Was unterscheidet Ihr Angebot von einem klassischen Medizinischen Versorgungszentrum?

Waldmann: Eterno ist kein MVZ. Alle Ärztinnen und Ärzte bleiben selbstständig und nehmen 100 Prozent der Umsätze mit nach Hause. Eterno partizipiert nicht an den medizinischen Umsätzen oder Behandlungen, sondern übernimmt die Themen rund um das Praxismanagement. Wir selbst sind keine Praxis und halten beispielsweise auch keinen Kassensitz. Somit ist Eterno eine Alternative zur Einzelpraxis und zum MVZ. Neben der alternativen Struktur legen wir einen großen Wert auf die End-to-end-Digitalisierung der Praxisabläufe – und das in schönen, modernen Praxen mit Fokus auf „healing architecture“.

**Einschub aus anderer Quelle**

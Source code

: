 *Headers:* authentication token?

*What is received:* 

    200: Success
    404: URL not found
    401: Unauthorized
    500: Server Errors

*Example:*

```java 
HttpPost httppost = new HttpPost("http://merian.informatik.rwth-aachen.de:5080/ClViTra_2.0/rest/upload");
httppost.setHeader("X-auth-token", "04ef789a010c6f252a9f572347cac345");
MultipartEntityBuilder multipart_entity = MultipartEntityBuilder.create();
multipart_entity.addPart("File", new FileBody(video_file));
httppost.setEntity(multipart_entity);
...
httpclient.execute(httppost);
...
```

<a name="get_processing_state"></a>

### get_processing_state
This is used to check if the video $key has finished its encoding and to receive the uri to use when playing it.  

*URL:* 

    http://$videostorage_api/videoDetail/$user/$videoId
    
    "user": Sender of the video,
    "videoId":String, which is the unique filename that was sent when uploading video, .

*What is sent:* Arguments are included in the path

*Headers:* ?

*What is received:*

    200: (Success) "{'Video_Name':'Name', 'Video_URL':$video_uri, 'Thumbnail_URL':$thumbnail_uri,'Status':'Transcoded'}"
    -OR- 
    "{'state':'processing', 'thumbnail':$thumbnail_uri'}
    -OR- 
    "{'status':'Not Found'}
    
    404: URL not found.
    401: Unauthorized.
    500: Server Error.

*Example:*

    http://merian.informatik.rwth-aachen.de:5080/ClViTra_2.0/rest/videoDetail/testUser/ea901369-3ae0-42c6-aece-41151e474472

Für Ärztinnen und Ärzte welcher Fachbereiche sind Ihre Praxisräume geeignet? Und welche Kosten kommen monatlich auf Mieterinnen und Mieter zu?

Waldmann: Eterno bietet allen Fachbereichen der Primärversorgung die Möglichkeit selbständig zu praktizieren – ohne die Komplexitäten und notwendigen Investments in eine eigene Praxis. Nur für die Radiologie und Zahnmedizin bieten wir zur Zeit keine Option an. Ärztinnen und Ärzte zahlen für eine komplette Praxis inklusive Personal und Dienstleistungen zwischen 6.000 und 8.000 Euro monatlich.

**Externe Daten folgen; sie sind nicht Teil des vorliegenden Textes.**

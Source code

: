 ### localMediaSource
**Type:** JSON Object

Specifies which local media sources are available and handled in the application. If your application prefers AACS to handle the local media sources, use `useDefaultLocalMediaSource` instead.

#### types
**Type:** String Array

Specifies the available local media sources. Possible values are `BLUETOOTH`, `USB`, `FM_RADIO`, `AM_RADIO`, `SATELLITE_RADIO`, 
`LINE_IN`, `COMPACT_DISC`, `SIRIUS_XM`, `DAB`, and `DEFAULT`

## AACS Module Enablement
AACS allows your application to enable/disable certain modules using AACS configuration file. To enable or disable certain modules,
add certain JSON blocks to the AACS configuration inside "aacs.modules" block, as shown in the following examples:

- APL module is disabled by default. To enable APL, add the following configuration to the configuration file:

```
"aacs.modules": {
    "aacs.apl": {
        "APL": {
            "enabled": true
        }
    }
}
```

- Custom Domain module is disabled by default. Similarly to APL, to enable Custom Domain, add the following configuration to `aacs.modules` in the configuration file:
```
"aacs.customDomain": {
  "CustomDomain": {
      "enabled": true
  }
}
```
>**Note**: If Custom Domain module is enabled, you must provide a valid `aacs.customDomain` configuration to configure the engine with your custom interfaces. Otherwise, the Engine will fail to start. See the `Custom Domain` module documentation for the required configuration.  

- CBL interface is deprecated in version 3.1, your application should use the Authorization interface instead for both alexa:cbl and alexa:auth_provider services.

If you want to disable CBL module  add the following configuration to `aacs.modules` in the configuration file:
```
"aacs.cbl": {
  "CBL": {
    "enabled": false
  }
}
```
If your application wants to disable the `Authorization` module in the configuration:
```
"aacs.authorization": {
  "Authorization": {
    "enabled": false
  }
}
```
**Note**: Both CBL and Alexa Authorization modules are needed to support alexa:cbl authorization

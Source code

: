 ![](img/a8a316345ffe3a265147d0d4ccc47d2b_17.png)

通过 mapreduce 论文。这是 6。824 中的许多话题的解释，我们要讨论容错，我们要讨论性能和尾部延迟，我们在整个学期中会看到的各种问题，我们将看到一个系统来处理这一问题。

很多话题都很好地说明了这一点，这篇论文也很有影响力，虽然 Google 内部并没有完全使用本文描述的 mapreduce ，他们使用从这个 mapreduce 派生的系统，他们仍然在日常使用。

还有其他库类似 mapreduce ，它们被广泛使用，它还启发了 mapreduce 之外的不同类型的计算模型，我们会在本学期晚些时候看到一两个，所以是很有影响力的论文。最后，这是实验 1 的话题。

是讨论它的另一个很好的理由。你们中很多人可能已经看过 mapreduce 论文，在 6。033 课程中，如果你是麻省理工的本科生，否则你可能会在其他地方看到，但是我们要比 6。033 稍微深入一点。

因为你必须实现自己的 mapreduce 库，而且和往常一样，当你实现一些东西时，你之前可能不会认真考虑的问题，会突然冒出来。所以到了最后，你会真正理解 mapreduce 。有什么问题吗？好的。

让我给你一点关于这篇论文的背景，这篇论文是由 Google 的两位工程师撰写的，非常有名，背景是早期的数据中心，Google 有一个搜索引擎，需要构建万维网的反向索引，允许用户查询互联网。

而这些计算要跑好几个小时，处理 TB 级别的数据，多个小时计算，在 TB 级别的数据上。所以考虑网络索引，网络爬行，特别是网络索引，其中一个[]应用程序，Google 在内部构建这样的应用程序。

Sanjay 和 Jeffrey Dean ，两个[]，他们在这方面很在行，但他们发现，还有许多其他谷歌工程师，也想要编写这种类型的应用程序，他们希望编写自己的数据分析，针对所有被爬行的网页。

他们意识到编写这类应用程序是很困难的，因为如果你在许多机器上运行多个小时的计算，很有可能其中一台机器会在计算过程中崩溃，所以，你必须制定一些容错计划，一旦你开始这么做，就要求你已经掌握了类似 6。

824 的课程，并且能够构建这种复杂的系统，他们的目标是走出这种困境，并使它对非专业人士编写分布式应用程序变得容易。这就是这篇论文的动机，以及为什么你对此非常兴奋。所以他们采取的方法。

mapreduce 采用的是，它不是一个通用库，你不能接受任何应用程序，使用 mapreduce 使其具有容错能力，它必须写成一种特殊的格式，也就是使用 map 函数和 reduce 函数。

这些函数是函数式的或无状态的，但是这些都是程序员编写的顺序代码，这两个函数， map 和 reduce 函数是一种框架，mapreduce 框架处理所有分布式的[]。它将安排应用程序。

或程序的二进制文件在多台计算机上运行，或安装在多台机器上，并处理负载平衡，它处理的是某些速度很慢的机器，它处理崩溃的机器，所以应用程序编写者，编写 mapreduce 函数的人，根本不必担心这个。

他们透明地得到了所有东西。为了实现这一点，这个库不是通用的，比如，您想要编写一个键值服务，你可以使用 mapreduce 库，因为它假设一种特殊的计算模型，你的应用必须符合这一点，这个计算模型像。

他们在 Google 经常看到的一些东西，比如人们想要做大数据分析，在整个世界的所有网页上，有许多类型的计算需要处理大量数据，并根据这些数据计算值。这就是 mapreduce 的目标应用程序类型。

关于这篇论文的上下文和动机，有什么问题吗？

Welche Ziele verfolgen Sie kurz- und langfristig mit Eterno Health?

Waldmann: Wir sehen mit Eterno die Möglichkeit einen neuen Standard für die moderne Primärversorgung zu setzen – nämlich digital, fachübergreifend und präventiv. Ärztinnen und Ärzten ermöglichen wir eine neue Form der Niederlassung und möchten die Attraktivität des Berufs der Medizinerin und des Mediziners deutlich steigern.

Inwiefern wäre Ihr Konzept des Coworkings auch eine Möglichkeit, dem (Fach-)Ärztemangel im ländlichen Raum zu begegnen?

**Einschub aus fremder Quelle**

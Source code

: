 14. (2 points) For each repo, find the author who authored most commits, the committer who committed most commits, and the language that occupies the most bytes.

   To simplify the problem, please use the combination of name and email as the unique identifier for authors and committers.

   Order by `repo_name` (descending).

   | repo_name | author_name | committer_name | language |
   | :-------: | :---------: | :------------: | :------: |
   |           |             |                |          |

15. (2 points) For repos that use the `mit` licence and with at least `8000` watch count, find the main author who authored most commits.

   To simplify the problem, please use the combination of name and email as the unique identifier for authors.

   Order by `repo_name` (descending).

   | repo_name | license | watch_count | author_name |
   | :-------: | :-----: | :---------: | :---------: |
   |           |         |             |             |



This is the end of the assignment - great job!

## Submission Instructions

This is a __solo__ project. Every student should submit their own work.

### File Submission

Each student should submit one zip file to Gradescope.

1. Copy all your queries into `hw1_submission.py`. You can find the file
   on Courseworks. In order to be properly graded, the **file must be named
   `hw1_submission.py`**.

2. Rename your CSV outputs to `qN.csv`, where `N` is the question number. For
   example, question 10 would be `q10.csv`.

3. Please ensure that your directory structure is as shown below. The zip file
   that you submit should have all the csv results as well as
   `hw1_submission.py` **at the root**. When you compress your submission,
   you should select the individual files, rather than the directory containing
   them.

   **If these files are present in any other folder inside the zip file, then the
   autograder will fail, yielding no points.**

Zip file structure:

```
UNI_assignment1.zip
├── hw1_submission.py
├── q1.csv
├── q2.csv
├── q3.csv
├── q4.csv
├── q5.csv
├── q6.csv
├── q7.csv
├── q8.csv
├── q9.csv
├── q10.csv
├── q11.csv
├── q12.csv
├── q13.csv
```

Waldmann: Eterno als Modell fokussiert sich darauf, Ärztinnen und Ärzten mehr Zeit für das zu geben, was wirklich wichtig ist: nämlich mehr Zeit am Patienten. Durch die Übernahme der administrativen Leistungen wird die Relevanz des Fachkräftemangels, welcher in ländlichen Räumen stärker als in den urbanen Räumen ausgeprägt ist, entschärft. In Kombination mit der Möglichkeit eine eigene Praxis beispielsweise im ländlichen Raum in Teilzeit zu betreiben – sowohl was die Software als auch die physischen Räumlichkeiten angeht –, bietet Eterno ein zukunftsfähiges Modell für die Niederlassung in Großstädten sowie in ländlicheren Räumen.